E. Buckarma1, M. Mohan1, L. Baddour2, T. Earnest1, H. Schiller1, E. Loomis1 1Mayo Clinic,Department Of Surgery,Rochester, MN, USA 2Mayo Clinic,Department Of Infectious Diseases,Rochester, MN, USA
Objective: Treatment of CIDPI requires a multimodal approach that includes antimicrobials, device explanation and local wound care. Our institution implemented a Practice Management Guideline (PMG) to standardize the care of Cardiovascular Implantable Device Pocket Infections (CIDPI) and engage our Acute Care Surgeons in 2013. Our PMG includes wound culture, complete capsulectomy, pulse lavage and placement of a negative pressure wound therapy device at the time of device extraction. 48 hours later, wounds are irrigated and closed in a delayed primary fashion over drains. Our objective was to compare the outcomes of patients who underwent cardiovascular device extraction before and after the implementation of the PMG for the treatment of CIDPIs.
Methods: An IRB approved retrospective review of 155 patients at our institution from 2012-2015 who underwent cardiovascular device explanation. Evaluated outcomes measured included days from device explant to wound closure, post-operative complications (hematoma, surgical site infection, unplanned return to OR)

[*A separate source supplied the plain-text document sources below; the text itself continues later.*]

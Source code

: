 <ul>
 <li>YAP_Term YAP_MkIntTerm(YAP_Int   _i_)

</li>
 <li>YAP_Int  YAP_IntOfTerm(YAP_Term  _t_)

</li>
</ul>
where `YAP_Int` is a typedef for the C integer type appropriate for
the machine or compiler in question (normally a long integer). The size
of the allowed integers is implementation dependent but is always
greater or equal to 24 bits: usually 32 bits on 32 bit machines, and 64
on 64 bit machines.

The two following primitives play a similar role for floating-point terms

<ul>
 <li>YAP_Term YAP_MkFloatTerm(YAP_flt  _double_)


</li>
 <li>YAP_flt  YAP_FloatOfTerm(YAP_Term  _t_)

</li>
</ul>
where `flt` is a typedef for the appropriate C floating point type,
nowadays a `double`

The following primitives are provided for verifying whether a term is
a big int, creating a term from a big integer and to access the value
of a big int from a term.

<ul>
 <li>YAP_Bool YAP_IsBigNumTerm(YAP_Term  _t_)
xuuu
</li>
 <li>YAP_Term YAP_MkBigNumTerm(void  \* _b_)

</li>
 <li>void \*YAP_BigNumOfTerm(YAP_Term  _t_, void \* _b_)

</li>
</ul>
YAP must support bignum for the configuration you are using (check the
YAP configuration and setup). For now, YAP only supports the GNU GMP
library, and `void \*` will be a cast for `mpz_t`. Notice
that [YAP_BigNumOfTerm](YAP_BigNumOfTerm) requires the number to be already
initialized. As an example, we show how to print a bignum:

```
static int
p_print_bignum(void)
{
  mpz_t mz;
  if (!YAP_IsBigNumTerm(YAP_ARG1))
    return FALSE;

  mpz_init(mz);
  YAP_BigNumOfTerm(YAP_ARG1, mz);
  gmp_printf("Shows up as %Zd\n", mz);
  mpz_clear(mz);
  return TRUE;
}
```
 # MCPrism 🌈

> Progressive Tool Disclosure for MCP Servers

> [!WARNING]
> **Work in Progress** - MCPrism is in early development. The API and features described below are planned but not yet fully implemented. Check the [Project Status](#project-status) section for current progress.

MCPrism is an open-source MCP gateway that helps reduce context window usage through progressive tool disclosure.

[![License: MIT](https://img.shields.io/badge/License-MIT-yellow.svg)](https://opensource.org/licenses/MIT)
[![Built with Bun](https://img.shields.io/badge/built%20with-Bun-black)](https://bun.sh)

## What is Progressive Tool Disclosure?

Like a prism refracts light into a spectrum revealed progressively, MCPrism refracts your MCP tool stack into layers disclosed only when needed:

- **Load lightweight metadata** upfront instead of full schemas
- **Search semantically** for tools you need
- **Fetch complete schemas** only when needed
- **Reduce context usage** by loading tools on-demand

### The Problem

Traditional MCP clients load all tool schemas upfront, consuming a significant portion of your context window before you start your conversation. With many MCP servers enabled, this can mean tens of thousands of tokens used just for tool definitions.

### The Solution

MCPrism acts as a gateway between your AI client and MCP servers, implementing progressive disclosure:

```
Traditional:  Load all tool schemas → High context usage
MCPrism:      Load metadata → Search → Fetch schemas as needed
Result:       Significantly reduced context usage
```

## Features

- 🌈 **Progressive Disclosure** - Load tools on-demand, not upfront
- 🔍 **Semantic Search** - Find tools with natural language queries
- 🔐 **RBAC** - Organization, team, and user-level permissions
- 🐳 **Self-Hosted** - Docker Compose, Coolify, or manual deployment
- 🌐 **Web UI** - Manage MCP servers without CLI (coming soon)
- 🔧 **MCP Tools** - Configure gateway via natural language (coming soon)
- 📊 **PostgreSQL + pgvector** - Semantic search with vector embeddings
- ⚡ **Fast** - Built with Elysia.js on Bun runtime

Outcomes data was analyzed prior to (Group A) and after (Group B) enactment of the PMGs.
Results: 58 patients (Group A: 42 male, 16 female; mean age 68) were managed prior to PMG implementation and 97 (Group B: 72 male, 25 female; mean age 67) managed after. Mean days from device explanation to wound closure were compared (Group A, 6 ± 3.5 and Group B, 2.6 ± 1.8) and time to closure was reduced by 3 days in Group B (p<0.05). No increase in surgical site infection, unplanned return to OR, hematoma was demonstrated between groups (p<0.05).
Conclusion: The implementation of PMGs is effective in reducing the number of days to pocket wound closure; acute care surgeons are well equipped to participate in this practice and improve patient outcomes.